**Exercise objective**
Reproduce nothing but the lines from the one containing "- Always operated together by Timing module" to the end of the records below, each exactly as written.
───── Recorded data ─────
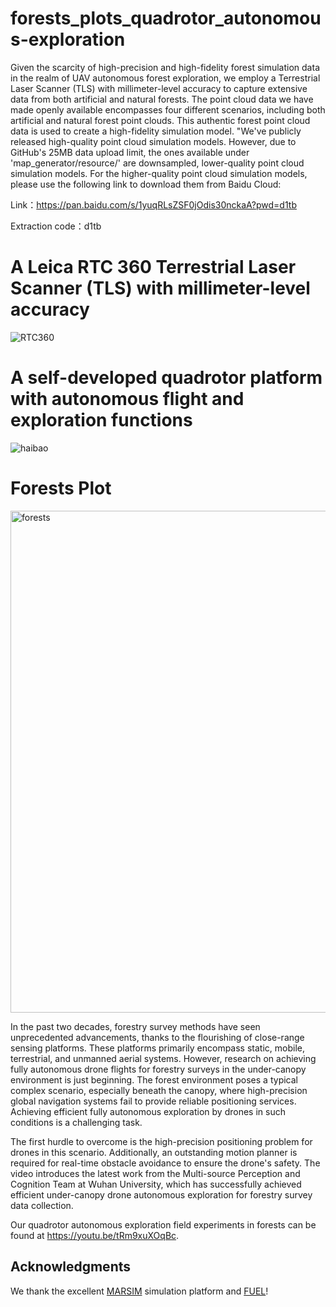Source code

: # forests_plots_quadrotor_autonomous-exploration

Given the scarcity of high-precision and high-fidelity forest simulation data in the realm of UAV autonomous forest exploration, we employ a Terrestrial Laser Scanner (TLS) with millimeter-level accuracy to capture extensive data from both artificial and natural forests. The point cloud data we have made openly available encompasses four different scenarios, including both artificial and natural forest point clouds. This authentic forest point cloud data is used to create a high-fidelity simulation model. "We've publicly released high-quality point cloud simulation models. However, due to GitHub's 25MB data upload limit, the ones available under 'map_generator/resource/' are downsampled, lower-quality point cloud simulation models. For the higher-quality point cloud simulation models, please use the following link to download them from Baidu Cloud:

Link：https://pan.baidu.com/s/1yuqRLsZSF0jOdis30nckaA?pwd=d1tb 

Extraction code：d1tb

# A Leica RTC 360 Terrestrial Laser Scanner (TLS) with millimeter-level accuracy
![RTC360](https://github.com/whuer-mspace/forests_plots_ws/assets/44198932/055b0c2d-a3fe-4fb0-a802-9f6a9901abce)

# A self-developed quadrotor platform with autonomous flight and exploration functions

![haibao](https://github.com/whuer-mspace/forests_haep_ws/assets/44198932/db5422e6-a303-4f73-92a1-fefd06c36cc6)


# Forests Plot

<img width="803" alt="forests" src="https://github.com/whuer-mspace/forests_fuel_ws/assets/44198932/ec953915-9a21-4ea0-900c-e79be0073429">


In the past two decades, forestry survey methods have seen unprecedented advancements, thanks to the flourishing of close-range sensing platforms. These platforms primarily encompass static, mobile, terrestrial, and unmanned aerial systems. However, research on achieving fully autonomous drone flights for forestry surveys in the under-canopy environment is just beginning. The forest environment poses a typical complex scenario, especially beneath the canopy, where high-precision global navigation systems fail to provide reliable positioning services. Achieving efficient fully autonomous exploration by drones in such conditions is a challenging task.

The first hurdle to overcome is the high-precision positioning problem for drones in this scenario. Additionally, an outstanding motion planner is required for real-time obstacle avoidance to ensure the drone's safety. The video introduces the latest work from the Multi-source Perception and Cognition Team at Wuhan University, which has successfully achieved efficient under-canopy drone autonomous exploration for forestry survey data collection.

Our quadrotor autonomous exploration field experiments in forests can be found at https://youtu.be/tRm9xuXOqBc.



## Acknowledgments

We thank the excellent [MARSIM](https://github.com/hku-mars/MARSIM.git) simulation platform and [FUEL](https://github.com/HKUST-Aerial-Robotics/FUEL.git)!
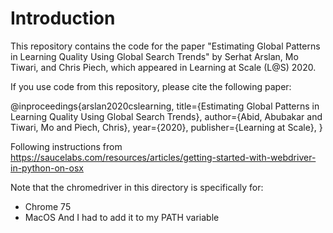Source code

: 
# Introduction

This repository contains the code for the paper
"Estimating Global Patterns in Learning Quality Using Global Search Trends" by
Serhat Arslan, Mo Tiwari, and Chris Piech, which appeared in Learning at Scale
(L@S) 2020.

If you use code from this repository, please cite the following paper:

@inproceedings{arslan2020cslearning,
  title={Estimating Global Patterns in Learning Quality Using Global Search Trends},
  author={Abid, Abubakar and Tiwari, Mo and Piech, Chris},
  year={2020},
  publisher={Learning at Scale},
}



Following instructions from
https://saucelabs.com/resources/articles/getting-started-with-webdriver-in-python-on-osx

Note that the chromedriver in this directory is
specifically for:
  - Chrome 75
  - MacOS
And I had to add it to my PATH variable

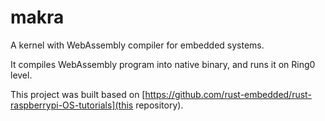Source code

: # makra
A kernel with WebAssembly compiler for embedded systems.

It compiles WebAssembly program into native binary, and runs it on Ring0 level.

This project was built based on [https://github.com/rust-embedded/rust-raspberrypi-OS-tutorials](this repository).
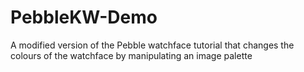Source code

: # PebbleKW-Demo
A modified version of the Pebble watchface tutorial that changes the colours of the watchface by manipulating an image palette
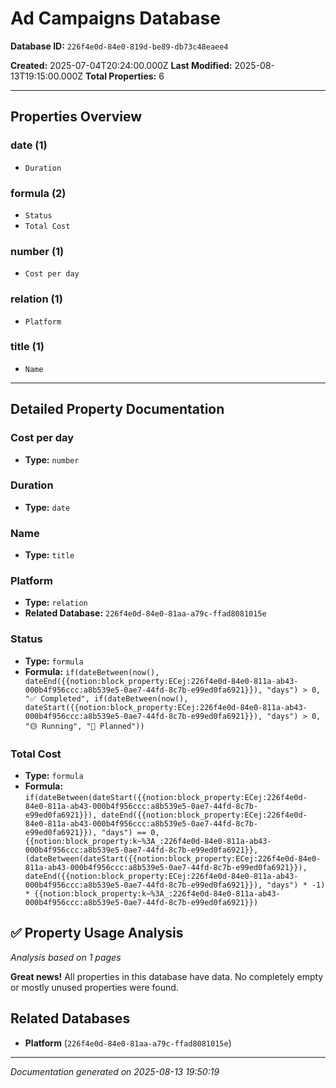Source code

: # Ad Campaigns Database

**Database ID:** `226f4e0d-84e0-819d-be89-db73c48eaee4`

**Created:** 2025-07-04T20:24:00.000Z
**Last Modified:** 2025-08-13T19:15:00.000Z
**Total Properties:** 6

---

## Properties Overview

### date (1)
- `Duration`

### formula (2)
- `Status`
- `Total Cost`

### number (1)
- `Cost per day`

### relation (1)
- `Platform`

### title (1)
- `Name`

---

## Detailed Property Documentation

### Cost per day
- **Type:** `number`

### Duration
- **Type:** `date`

### Name
- **Type:** `title`

### Platform
- **Type:** `relation`
- **Related Database:** `226f4e0d-84e0-81aa-a79c-ffad8081015e`

### Status
- **Type:** `formula`
- **Formula:** `if(dateBetween(now(), dateEnd({{notion:block_property:ECej:226f4e0d-84e0-811a-ab43-000b4f956ccc:a8b539e5-0ae7-44fd-8c7b-e99ed0fa6921}}), "days") > 0, "✅ Completed", if(dateBetween(now(), dateStart({{notion:block_property:ECej:226f4e0d-84e0-811a-ab43-000b4f956ccc:a8b539e5-0ae7-44fd-8c7b-e99ed0fa6921}}), "days") > 0, "🟡 Running", "🔵 Planned"))`

### Total Cost
- **Type:** `formula`
- **Formula:** `if(dateBetween(dateStart({{notion:block_property:ECej:226f4e0d-84e0-811a-ab43-000b4f956ccc:a8b539e5-0ae7-44fd-8c7b-e99ed0fa6921}}), dateEnd({{notion:block_property:ECej:226f4e0d-84e0-811a-ab43-000b4f956ccc:a8b539e5-0ae7-44fd-8c7b-e99ed0fa6921}}), "days") == 0, {{notion:block_property:k~%3A_:226f4e0d-84e0-811a-ab43-000b4f956ccc:a8b539e5-0ae7-44fd-8c7b-e99ed0fa6921}}, (dateBetween(dateStart({{notion:block_property:ECej:226f4e0d-84e0-811a-ab43-000b4f956ccc:a8b539e5-0ae7-44fd-8c7b-e99ed0fa6921}}), dateEnd({{notion:block_property:ECej:226f4e0d-84e0-811a-ab43-000b4f956ccc:a8b539e5-0ae7-44fd-8c7b-e99ed0fa6921}}), "days") * -1) * {{notion:block_property:k~%3A_:226f4e0d-84e0-811a-ab43-000b4f956ccc:a8b539e5-0ae7-44fd-8c7b-e99ed0fa6921}})`

## ✅ Property Usage Analysis

*Analysis based on 1 pages*

**Great news!** All properties in this database have data. No completely empty or mostly unused properties were found.

## Related Databases

- **Platform** (`226f4e0d-84e0-81aa-a79c-ffad8081015e`)

---

*Documentation generated on 2025-08-13 19:50:19*
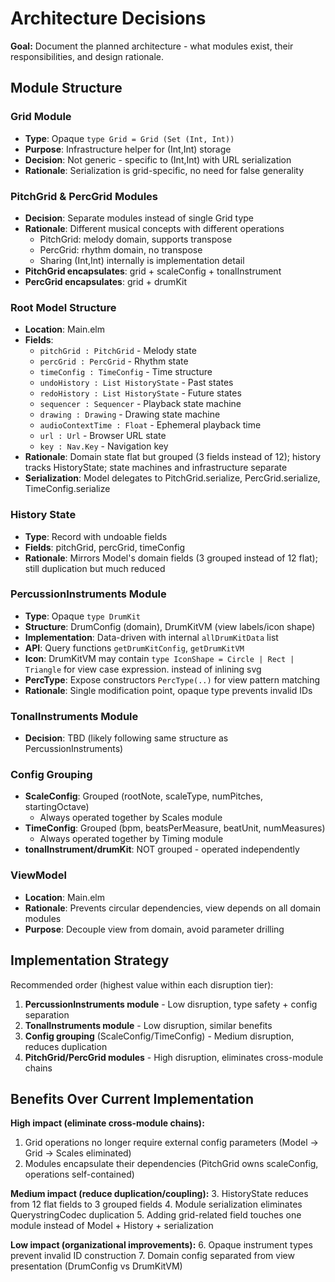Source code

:# Architecture Decisions

**Goal:** Document the planned architecture - what modules exist, their responsibilities, and design rationale.

## Module Structure

### Grid Module
- **Type**: Opaque `type Grid = Grid (Set (Int, Int))`
- **Purpose**: Infrastructure helper for (Int,Int) storage
- **Decision**: Not generic - specific to (Int,Int) with URL serialization
- **Rationale**: Serialization is grid-specific, no need for false generality

### PitchGrid & PercGrid Modules
- **Decision**: Separate modules instead of single Grid type
- **Rationale**: Different musical concepts with different operations
  - PitchGrid: melody domain, supports transpose
  - PercGrid: rhythm domain, no transpose
  - Sharing (Int,Int) internally is implementation detail
- **PitchGrid encapsulates**: grid + scaleConfig + tonalInstrument
- **PercGrid encapsulates**: grid + drumKit

### Root Model Structure
- **Location**: Main.elm
- **Fields**:
  - `pitchGrid : PitchGrid` - Melody state
  - `percGrid : PercGrid` - Rhythm state
  - `timeConfig : TimeConfig` - Time structure
  - `undoHistory : List HistoryState` - Past states
  - `redoHistory : List HistoryState` - Future states
  - `sequencer : Sequencer` - Playback state machine
  - `drawing : Drawing` - Drawing state machine
  - `audioContextTime : Float` - Ephemeral playback time
  - `url : Url` - Browser URL state
  - `key : Nav.Key` - Navigation key
- **Rationale**: Domain state flat but grouped (3 fields instead of 12); history tracks HistoryState; state machines and infrastructure separate
- **Serialization**: Model delegates to PitchGrid.serialize, PercGrid.serialize, TimeConfig.serialize

### History State
- **Type**: Record with undoable fields
- **Fields**: pitchGrid, percGrid, timeConfig
- **Rationale**: Mirrors Model's domain fields (3 grouped instead of 12 flat); still duplication but much reduced

### PercussionInstruments Module
- **Type**: Opaque `type DrumKit`
- **Structure**: DrumConfig (domain), DrumKitVM (view labels/icon shape)
- **Implementation**: Data-driven with internal `allDrumKitData` list
- **API**: Query functions `getDrumKitConfig`, `getDrumKitVM`
- **Icon**: DrumKitVM may contain `type IconShape = Circle | Rect | Triangle` for view case expression. instead of inlining svg 
- **PercType**: Expose constructors `PercType(..)` for view pattern matching
- **Rationale**: Single modification point, opaque type prevents invalid IDs

### TonalInstruments Module
- **Decision**: TBD (likely following same structure as PercussionInstruments)

### Config Grouping
- **ScaleConfig**: Grouped (rootNote, scaleType, numPitches, startingOctave)
  - Always operated together by Scales module
- **TimeConfig**: Grouped (bpm, beatsPerMeasure, beatUnit, numMeasures)
  - Always operated together by Timing module
- **tonalInstrument/drumKit**: NOT grouped - operated independently

### ViewModel
- **Location**: Main.elm
- **Rationale**: Prevents circular dependencies, view depends on all domain modules
- **Purpose**: Decouple view from domain, avoid parameter drilling

## Implementation Strategy

Recommended order (highest value within each disruption tier):
1. **PercussionInstruments module** - Low disruption, type safety + config separation
2. **TonalInstruments module** - Low disruption, similar benefits
3. **Config grouping** (ScaleConfig/TimeConfig) - Medium disruption, reduces duplication
4. **PitchGrid/PercGrid modules** - High disruption, eliminates cross-module chains

## Benefits Over Current Implementation

**High impact (eliminate cross-module chains):**
1. Grid operations no longer require external config parameters (Model → Grid → Scales eliminated)
2. Modules encapsulate their dependencies (PitchGrid owns scaleConfig, operations self-contained)

**Medium impact (reduce duplication/coupling):**
3. HistoryState reduces from 12 flat fields to 3 grouped fields
4. Module serialization eliminates QuerystringCodec duplication
5. Adding grid-related field touches one module instead of Model + History + serialization

**Low impact (organizational improvements):**
6. Opaque instrument types prevent invalid ID construction
7. Domain config separated from view presentation (DrumConfig vs DrumKitVM)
─────
**Answer section**
  - Always operated together by Timing module
- **tonalInstrument/drumKit**: NOT grouped - operated independently

### ViewModel
- **Location**: Main.elm
- **Rationale**: Prevents circular dependencies, view depends on all domain modules
- **Purpose**: Decouple view from domain, avoid parameter drilling

## Implementation Strategy

Recommended order (highest value within each disruption tier):
1. **PercussionInstruments module** - Low disruption, type safety + config separation
2. **TonalInstruments module** - Low disruption, similar benefits
3. **Config grouping** (ScaleConfig/TimeConfig) - Medium disruption, reduces duplication
4. **PitchGrid/PercGrid modules** - High disruption, eliminates cross-module chains

## Benefits Over Current Implementation

**High impact (eliminate cross-module chains):**
1. Grid operations no longer require external config parameters (Model → Grid → Scales eliminated)
2. Modules encapsulate their dependencies (PitchGrid owns scaleConfig, operations self-contained)

**Medium impact (reduce duplication/coupling):**
3. HistoryState reduces from 12 flat fields to 3 grouped fields
4. Module serialization eliminates QuerystringCodec duplication
5. Adding grid-related field touches one module instead of Model + History + serialization

**Low impact (organizational improvements):**
6. Opaque instrument types prevent invalid ID construction
7. Domain config separated from view presentation (DrumConfig vs DrumKitVM)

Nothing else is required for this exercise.